[TowerTalk] Questions on Antennas over sloping ground

lstoskopf at cox.net lstoskopf at cox.net
Fri Jul 1 23:13:26 EDT 2016


Moxon in his excellent book, HF Antennas for all locations, talks extensively about antennas over sloping ground.  Sadly, years ago I attempted to visit with him through the RSGB but he was too late in life for them to want to forward the message.  I do agree with his ideas, but have some unanswered questions.

1.  He prefers to put the antenna down the slope (if there is enough slope left to make up the Fresnel zone) rather than at the lip.  It appears to me that reading his discussion that for low radiated angles the negative Fresnel zone near  limit he discusses does not exist.  At least for angles below maybe 30 degrees and who wants to go above there?

2.  He uses two heights:  the normally thought of height  and the height at a right angle from the slope.  So if you placed the antenna out over the slope you now have the height at a right angle from the slope plus the now much longer traditional height.  If you put  the latter in HFTA you get the antenna almost on the ground.  What height do I use in HFTA.

3.  I'm assuming that HFTA only uses radiation in free space out front as on a slope.
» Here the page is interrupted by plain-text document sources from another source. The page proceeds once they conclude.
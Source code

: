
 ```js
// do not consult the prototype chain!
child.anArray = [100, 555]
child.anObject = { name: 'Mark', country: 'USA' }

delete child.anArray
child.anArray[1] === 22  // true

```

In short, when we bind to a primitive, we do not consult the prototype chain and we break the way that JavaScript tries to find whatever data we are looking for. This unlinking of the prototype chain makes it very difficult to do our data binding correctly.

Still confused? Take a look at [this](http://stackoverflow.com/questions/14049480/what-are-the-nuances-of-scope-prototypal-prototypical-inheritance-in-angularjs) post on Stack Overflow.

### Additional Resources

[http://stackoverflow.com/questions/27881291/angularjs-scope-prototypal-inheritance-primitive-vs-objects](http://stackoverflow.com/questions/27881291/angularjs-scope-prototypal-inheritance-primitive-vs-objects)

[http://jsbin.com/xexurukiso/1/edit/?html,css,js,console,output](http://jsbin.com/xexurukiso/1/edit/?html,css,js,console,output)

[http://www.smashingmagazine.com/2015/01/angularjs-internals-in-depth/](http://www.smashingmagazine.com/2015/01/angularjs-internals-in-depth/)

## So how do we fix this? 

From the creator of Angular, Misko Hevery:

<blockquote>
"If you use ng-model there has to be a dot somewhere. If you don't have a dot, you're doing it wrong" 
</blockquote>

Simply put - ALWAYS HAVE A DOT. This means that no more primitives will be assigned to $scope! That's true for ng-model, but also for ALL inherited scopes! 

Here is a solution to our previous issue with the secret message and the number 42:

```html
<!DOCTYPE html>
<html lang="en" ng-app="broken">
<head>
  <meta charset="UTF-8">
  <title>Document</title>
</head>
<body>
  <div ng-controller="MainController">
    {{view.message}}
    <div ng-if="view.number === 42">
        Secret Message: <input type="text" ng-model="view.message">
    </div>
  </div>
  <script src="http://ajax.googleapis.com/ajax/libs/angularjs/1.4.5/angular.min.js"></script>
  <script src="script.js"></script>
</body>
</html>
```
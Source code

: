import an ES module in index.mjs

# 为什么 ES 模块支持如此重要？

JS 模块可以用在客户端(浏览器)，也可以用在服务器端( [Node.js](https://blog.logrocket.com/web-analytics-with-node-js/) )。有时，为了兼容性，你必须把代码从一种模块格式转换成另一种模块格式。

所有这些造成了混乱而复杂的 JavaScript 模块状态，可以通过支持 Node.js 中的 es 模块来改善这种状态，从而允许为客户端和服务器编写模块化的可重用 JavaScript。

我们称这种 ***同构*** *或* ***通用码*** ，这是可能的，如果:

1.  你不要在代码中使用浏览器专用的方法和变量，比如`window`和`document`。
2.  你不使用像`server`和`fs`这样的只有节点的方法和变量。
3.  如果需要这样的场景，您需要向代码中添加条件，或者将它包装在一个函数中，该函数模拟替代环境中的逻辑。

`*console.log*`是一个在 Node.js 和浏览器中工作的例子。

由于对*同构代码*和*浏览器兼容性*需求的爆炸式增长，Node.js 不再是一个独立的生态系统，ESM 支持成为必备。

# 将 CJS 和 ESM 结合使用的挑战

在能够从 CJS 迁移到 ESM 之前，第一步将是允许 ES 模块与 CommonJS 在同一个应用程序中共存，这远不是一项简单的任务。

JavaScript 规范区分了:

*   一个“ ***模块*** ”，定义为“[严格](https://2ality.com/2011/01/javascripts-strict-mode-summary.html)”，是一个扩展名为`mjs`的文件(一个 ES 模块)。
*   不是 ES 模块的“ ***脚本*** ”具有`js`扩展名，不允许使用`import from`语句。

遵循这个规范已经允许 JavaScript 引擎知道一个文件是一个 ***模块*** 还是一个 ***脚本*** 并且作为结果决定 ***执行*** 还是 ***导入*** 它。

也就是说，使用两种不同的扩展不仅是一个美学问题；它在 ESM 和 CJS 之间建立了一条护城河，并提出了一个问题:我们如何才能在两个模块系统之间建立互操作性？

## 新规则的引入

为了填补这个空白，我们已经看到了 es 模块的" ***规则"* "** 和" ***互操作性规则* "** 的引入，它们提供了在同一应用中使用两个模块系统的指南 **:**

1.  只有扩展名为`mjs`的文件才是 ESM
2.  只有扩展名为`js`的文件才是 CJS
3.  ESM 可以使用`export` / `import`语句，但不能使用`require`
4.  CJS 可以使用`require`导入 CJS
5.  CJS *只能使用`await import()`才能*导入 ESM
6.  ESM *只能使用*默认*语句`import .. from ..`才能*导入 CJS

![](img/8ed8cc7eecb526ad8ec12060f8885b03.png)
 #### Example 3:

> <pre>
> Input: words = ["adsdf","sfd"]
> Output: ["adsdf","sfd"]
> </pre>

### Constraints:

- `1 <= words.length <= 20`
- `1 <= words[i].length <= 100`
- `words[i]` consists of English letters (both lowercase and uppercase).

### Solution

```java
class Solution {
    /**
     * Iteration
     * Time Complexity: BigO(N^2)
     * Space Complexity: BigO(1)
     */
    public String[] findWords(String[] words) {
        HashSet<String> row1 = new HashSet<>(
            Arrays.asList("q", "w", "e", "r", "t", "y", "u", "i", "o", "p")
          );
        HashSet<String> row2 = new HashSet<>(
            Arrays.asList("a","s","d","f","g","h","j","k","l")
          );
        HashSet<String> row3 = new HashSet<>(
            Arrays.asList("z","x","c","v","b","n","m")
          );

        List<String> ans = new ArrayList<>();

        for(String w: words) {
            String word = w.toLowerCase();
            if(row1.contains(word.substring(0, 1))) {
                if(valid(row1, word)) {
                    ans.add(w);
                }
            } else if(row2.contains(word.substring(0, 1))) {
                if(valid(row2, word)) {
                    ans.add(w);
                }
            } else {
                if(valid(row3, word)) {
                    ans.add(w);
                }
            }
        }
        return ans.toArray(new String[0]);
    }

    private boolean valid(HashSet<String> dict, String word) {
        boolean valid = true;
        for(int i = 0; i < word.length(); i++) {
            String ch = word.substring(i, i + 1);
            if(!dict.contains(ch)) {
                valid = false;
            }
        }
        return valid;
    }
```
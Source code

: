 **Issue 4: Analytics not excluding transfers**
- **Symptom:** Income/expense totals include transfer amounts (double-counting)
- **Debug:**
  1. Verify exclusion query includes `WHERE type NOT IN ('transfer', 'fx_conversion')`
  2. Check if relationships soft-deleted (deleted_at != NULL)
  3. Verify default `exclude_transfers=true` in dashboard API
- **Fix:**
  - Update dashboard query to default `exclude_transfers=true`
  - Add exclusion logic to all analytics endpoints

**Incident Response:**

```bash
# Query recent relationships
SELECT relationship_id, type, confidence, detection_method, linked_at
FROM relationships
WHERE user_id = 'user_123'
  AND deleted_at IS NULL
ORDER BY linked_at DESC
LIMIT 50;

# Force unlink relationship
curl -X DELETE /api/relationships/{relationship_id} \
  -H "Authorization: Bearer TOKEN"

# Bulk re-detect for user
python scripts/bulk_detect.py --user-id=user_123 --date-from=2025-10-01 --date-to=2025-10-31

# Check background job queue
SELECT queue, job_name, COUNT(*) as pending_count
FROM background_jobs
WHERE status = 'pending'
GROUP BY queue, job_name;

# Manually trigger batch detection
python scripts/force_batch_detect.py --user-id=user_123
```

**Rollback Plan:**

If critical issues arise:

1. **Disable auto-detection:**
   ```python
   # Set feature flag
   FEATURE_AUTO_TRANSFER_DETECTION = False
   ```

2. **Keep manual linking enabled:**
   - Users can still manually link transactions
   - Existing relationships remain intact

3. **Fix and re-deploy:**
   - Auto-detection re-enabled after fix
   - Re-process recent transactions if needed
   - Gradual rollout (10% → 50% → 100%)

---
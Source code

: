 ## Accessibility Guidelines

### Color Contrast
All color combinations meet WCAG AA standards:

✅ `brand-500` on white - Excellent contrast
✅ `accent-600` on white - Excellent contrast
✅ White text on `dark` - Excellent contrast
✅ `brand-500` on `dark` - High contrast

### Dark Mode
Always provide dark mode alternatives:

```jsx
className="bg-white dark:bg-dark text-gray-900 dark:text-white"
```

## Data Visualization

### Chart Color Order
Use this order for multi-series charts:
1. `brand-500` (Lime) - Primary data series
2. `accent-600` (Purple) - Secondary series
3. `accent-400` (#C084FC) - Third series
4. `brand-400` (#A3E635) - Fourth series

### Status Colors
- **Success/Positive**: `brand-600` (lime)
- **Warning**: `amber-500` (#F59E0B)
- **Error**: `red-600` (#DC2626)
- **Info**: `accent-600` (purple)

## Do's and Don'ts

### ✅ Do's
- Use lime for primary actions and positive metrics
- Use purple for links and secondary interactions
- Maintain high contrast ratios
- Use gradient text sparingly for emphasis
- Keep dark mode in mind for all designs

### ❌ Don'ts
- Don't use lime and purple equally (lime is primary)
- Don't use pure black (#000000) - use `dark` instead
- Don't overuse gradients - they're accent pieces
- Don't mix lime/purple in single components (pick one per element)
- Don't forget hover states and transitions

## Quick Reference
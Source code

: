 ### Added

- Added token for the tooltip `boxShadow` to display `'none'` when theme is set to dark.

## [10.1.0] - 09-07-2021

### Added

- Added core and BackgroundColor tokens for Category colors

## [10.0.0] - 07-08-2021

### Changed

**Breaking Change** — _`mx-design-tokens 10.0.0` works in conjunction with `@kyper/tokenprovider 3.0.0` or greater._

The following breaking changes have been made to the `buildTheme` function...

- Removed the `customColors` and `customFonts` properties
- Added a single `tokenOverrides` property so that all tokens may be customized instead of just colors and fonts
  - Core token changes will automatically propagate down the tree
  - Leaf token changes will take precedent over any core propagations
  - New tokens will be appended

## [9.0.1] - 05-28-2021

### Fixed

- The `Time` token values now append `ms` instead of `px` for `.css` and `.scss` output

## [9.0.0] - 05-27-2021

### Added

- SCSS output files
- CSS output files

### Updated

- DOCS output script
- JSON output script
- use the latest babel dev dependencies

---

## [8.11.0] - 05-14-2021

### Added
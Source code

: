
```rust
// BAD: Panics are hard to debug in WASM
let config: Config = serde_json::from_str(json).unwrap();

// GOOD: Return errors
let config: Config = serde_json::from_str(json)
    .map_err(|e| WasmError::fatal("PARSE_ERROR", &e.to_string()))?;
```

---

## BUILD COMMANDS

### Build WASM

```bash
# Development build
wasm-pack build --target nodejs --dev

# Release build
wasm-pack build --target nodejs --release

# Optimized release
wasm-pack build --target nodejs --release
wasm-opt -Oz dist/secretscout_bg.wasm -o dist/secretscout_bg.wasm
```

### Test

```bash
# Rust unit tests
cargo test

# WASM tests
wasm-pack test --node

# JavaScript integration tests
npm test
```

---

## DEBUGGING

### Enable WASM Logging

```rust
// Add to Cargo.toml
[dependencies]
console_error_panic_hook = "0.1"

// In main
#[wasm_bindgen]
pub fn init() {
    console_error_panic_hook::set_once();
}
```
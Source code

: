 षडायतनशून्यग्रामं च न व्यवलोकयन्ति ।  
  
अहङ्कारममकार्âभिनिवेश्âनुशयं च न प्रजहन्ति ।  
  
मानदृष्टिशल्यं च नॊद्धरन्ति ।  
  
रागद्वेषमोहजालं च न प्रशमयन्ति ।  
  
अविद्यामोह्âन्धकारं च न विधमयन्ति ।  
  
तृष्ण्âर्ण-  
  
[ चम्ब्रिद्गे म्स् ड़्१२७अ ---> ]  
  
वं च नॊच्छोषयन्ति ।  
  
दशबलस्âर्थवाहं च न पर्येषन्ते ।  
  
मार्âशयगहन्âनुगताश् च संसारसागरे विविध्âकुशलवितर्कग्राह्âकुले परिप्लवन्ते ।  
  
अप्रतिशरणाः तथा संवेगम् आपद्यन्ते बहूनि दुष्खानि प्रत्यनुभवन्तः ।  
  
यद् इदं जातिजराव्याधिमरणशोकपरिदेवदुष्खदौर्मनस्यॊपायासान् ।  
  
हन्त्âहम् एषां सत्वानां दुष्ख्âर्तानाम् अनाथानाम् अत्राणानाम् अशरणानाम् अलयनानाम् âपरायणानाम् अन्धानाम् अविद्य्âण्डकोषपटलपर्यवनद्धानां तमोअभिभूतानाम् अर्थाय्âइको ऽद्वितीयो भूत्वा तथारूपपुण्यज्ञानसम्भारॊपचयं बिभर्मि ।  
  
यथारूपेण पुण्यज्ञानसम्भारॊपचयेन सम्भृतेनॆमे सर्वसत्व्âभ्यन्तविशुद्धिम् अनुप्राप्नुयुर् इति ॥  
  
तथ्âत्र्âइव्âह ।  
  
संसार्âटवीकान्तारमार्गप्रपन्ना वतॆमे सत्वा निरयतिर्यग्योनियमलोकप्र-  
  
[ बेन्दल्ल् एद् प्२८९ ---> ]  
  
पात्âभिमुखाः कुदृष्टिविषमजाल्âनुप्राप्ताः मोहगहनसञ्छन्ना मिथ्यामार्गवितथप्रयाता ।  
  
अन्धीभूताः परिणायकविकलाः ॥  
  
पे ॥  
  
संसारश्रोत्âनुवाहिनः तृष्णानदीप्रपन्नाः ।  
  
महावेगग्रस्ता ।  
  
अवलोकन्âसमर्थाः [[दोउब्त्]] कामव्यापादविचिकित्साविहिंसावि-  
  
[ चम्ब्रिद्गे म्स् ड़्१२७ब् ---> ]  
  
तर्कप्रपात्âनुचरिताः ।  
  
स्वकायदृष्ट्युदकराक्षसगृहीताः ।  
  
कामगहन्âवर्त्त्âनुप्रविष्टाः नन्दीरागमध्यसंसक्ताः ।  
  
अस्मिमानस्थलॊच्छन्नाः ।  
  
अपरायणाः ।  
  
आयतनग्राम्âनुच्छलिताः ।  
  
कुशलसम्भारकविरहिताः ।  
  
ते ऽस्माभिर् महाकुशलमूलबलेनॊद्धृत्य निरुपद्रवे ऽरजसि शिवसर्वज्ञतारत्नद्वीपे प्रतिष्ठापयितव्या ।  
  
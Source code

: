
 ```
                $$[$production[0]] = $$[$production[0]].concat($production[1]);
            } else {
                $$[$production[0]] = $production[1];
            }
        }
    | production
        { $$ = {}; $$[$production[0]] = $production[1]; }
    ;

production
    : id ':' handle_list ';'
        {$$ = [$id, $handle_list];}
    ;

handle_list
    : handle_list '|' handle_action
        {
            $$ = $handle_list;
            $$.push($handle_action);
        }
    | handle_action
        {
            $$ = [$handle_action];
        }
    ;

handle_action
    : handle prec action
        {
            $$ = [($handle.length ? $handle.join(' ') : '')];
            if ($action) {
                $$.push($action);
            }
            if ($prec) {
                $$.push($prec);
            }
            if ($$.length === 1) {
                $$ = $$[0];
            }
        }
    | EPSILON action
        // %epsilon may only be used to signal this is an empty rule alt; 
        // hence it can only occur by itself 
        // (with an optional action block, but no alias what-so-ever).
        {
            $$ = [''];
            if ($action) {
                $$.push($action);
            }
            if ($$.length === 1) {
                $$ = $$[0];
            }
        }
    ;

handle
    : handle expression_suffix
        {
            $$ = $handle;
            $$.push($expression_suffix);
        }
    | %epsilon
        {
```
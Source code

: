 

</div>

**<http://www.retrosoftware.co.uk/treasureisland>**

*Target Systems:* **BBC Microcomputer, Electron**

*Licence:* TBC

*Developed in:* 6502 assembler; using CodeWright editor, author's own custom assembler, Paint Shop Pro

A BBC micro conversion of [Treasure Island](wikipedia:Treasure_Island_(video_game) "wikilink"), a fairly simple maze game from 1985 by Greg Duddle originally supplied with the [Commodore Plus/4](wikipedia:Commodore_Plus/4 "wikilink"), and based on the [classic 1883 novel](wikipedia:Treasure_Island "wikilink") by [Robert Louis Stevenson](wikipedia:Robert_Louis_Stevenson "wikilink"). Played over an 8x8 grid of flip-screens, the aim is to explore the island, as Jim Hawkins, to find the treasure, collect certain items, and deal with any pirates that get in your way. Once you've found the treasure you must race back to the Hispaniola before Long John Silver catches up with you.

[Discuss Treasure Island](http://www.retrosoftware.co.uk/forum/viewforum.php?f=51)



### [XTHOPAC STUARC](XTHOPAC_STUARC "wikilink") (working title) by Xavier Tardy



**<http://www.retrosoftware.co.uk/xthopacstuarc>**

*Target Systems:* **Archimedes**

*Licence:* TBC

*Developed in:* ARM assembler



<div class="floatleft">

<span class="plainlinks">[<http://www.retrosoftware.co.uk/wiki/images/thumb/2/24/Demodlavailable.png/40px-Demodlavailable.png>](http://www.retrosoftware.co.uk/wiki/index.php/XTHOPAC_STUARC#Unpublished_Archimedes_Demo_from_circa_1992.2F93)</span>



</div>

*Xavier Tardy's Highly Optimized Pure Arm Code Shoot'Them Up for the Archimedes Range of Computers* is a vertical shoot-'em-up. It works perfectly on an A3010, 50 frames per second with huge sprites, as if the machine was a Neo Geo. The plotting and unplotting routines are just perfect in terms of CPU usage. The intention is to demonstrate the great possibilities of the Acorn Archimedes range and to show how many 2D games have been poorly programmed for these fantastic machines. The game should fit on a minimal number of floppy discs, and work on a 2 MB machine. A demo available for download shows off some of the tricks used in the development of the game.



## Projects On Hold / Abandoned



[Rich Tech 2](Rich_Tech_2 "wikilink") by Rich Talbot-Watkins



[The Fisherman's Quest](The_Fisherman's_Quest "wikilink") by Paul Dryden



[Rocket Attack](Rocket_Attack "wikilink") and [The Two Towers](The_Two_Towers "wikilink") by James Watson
With the close spacing to ground a lot of the energy heading toward the slope is going deep into the earth while the grazing energy down the slope looses less.

4.  A weird thought:  An antenna over flat ground basically sees (for losses) 180 degrees plus the angle to ground for each reflection point while one at the lip of a (say) 20 degree slope sees that much more sky (less ground loss).  Does that make a difference?

5.  Even more weird:  Is it possible to put a few tuned wires in the Fresnel zone near the ground to help with ground loss?

Thanks,  I know the sloping ground works.  Just want to optimize.